## DATA FOR THE TASK
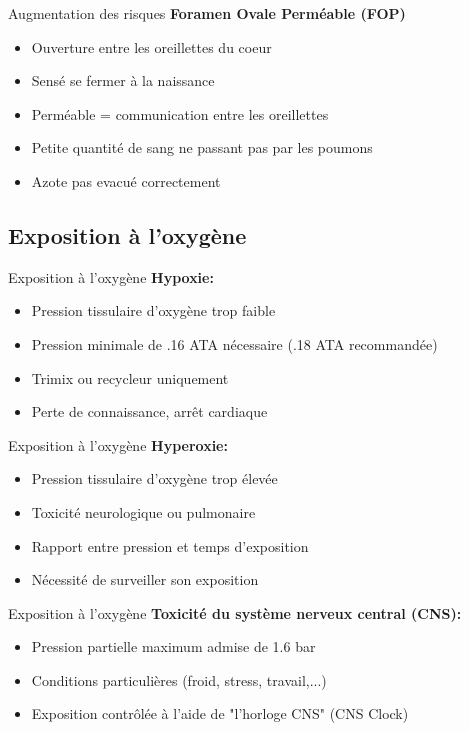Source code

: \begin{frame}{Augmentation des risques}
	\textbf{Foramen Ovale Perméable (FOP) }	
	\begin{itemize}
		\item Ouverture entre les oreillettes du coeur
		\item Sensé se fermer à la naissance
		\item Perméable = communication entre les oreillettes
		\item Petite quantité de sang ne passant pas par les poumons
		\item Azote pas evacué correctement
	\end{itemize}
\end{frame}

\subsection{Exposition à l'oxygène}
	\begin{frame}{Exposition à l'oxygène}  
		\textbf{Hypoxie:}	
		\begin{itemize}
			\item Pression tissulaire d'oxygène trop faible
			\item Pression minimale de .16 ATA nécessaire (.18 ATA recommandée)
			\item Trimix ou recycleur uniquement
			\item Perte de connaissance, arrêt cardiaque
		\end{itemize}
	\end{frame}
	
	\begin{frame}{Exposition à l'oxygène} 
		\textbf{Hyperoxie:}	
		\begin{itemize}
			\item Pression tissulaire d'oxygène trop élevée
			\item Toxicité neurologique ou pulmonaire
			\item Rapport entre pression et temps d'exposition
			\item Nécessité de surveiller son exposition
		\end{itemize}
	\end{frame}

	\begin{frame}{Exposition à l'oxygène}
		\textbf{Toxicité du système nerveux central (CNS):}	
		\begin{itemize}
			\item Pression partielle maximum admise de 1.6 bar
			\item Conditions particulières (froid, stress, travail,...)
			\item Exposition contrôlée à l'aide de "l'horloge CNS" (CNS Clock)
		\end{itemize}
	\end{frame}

* * *

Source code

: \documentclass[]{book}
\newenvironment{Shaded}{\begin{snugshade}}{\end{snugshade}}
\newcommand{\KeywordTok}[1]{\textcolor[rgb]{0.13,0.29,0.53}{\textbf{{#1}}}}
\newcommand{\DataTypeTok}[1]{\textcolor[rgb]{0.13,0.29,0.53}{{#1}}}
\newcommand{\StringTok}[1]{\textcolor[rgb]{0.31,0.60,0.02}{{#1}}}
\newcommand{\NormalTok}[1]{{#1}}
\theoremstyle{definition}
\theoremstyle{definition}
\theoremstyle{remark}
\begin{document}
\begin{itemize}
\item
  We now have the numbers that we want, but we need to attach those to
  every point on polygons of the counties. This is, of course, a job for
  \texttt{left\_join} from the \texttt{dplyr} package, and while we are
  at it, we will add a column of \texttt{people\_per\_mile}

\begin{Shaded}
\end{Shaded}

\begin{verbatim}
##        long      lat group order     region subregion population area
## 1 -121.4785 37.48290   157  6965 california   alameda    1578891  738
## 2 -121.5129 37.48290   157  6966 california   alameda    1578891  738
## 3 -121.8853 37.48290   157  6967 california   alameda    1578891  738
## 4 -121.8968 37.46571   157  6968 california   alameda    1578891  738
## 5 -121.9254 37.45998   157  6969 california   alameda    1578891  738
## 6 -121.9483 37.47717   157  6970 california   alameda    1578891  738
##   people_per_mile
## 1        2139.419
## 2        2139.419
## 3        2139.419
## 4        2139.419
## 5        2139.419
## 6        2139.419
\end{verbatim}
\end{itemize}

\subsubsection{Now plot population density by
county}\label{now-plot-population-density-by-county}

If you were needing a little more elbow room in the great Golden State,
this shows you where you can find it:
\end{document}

* * *

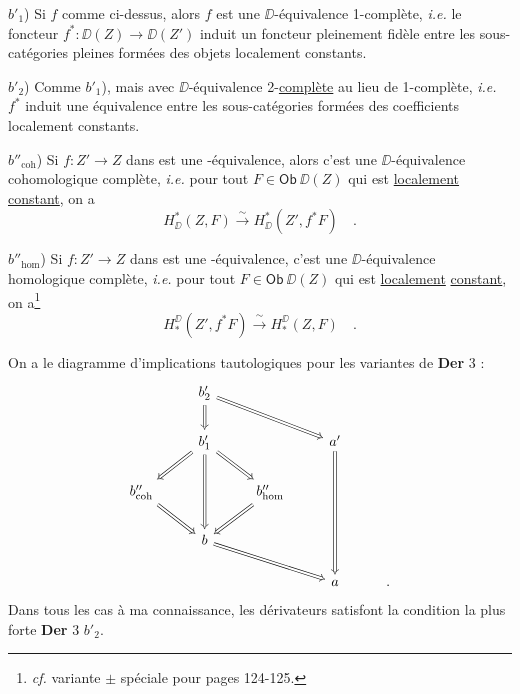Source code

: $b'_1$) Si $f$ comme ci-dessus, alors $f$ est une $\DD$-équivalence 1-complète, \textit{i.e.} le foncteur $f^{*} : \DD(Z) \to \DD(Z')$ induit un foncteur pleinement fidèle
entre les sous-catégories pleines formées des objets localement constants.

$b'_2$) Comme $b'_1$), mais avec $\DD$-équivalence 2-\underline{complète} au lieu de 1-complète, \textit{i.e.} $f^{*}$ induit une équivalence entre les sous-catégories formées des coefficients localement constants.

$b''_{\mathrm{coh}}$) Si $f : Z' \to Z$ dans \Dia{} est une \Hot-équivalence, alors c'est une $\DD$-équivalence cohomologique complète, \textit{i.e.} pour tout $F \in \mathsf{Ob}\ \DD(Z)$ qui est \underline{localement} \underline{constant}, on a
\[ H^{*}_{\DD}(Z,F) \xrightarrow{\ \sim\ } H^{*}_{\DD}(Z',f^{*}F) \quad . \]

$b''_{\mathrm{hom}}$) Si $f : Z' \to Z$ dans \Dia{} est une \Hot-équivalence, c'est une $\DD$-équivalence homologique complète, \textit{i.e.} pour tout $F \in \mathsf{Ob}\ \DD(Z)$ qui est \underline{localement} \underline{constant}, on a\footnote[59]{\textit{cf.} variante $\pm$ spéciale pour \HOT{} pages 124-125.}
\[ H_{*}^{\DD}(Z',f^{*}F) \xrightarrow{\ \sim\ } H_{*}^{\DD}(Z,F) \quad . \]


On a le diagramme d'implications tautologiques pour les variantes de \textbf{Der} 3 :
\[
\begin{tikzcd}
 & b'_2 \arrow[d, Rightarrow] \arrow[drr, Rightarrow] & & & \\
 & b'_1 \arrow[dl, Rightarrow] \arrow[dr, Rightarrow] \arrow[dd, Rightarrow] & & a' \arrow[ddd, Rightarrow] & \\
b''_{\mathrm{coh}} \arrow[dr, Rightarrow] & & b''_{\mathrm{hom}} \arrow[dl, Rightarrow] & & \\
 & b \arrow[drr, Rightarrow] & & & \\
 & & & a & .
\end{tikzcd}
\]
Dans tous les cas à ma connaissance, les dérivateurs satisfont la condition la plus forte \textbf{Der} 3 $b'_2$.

## TO DO
Search the entries for "quad" and show every line that has it.

## SOLUTION
\[ H^{*}_{\DD}(Z,F) \xrightarrow{\ \sim\ } H^{*}_{\DD}(Z',f^{*}F) \quad . \]
\[ H_{*}^{\DD}(Z',f^{*}F) \xrightarrow{\ \sim\ } H_{*}^{\DD}(Z,F) \quad . \]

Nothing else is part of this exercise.